A Salute to George Vare
Businessman and Napa vintner George Vare, who died earlier this month, was at the top of the shortest lists. In the 1970s, an era when California wine was in its formative years, Vare actually understood the wine business as a business, inside-out and bottom to top, far better than most.
He was among a generation of vintners who were straight shooters.
People who wanted to know how wine functioned as commerce often turned to Vare for insight, analysis and perspective. He knew the numbers.
He convinced a brewer, Schlitz, to try wine at a time when marketing beer and wine were about as different as soda and Vitamin Water.
Vare recognized that wine had to first be a profitable endeavor and pay its way; wine as art and nuance and variety came later, and he was able to enjoy that, too. He came from an epoch defined by this equation: In order to make a small fortune in wine you start with a large one.
Vare ended up faring quite well financially. Besides leading Geyser Peak to a prominent position, he was able to profit handsomely in a pair of blockbuster deals: First, he and his partners bought Beringer from Nestlé. A few years later, they sold Beringer to Foster's.
He liked the artisanal side too, and wasn't afraid to take risks. Were he to launch a low-alcohol, méthode Champenoise sparkling cider today, marketed as low-calorie, it would likely be a hit. Pomme de Vare was just 30 years ahead of its time.
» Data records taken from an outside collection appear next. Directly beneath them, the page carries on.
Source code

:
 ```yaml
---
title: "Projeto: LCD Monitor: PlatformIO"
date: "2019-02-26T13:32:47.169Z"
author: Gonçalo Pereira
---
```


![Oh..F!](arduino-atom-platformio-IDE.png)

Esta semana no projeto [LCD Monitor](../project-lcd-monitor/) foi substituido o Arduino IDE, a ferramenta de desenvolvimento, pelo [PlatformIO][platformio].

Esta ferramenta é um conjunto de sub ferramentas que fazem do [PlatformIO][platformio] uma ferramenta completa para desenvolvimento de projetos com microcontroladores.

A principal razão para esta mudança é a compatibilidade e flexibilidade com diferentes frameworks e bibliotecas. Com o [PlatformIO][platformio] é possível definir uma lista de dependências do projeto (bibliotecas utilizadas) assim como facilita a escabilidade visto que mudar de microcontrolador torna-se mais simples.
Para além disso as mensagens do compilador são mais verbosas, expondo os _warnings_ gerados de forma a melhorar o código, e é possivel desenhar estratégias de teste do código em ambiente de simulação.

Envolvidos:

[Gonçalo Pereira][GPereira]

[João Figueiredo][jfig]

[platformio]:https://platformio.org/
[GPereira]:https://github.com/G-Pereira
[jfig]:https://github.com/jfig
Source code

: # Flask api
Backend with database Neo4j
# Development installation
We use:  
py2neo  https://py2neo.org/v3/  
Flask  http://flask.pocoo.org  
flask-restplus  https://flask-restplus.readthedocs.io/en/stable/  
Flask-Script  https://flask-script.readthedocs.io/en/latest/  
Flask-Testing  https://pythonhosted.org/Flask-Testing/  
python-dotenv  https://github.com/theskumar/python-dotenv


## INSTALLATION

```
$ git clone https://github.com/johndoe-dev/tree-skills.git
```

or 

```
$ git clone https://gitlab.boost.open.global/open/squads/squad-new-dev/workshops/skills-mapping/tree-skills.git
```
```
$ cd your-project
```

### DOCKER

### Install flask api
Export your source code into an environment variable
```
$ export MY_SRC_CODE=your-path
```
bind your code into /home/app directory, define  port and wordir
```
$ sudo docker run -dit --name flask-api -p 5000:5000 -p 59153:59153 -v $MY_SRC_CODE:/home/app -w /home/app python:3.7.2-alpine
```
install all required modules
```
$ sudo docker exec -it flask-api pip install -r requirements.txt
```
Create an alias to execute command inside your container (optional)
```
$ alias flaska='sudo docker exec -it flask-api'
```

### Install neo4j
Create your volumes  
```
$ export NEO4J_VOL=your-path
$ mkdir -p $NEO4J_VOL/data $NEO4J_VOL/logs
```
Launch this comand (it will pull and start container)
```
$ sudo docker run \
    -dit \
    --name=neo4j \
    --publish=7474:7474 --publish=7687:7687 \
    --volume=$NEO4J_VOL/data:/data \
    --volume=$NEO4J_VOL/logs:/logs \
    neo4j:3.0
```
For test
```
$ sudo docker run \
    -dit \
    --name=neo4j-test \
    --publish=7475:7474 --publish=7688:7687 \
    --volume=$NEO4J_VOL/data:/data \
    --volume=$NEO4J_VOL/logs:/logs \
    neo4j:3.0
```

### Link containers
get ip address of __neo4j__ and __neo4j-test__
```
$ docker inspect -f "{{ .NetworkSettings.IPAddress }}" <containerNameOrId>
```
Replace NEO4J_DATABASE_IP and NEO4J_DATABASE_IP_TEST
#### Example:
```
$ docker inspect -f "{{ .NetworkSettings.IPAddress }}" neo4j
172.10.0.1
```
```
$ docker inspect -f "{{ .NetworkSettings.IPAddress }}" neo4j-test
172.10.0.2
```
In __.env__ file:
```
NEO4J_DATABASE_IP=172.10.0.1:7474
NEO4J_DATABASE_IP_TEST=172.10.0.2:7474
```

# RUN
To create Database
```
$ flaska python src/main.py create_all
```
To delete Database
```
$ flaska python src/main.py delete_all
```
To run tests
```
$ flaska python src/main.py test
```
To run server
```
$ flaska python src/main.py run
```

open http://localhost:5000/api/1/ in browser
Luna Vineyards was at the forefront of the Cal-Ital movement and bet too heavily that Sangiovese would be easy to master in Napa (it isn't), and that people would want to drink expensive Napa Valley Pinot Grigio (they tried it, but Luna found out it was easier to buy grapes or bulk Pinot elsewhere).
But it was Vare's fascination with an obscure Friulian white, Ribolla Gialla, that inspired him in his later years and served as a bridge between him and the next generation of young winemakers. His 3 acres of Napa Valley Ribolla Gialla illustrated everything impractical but meaningful about the wine business.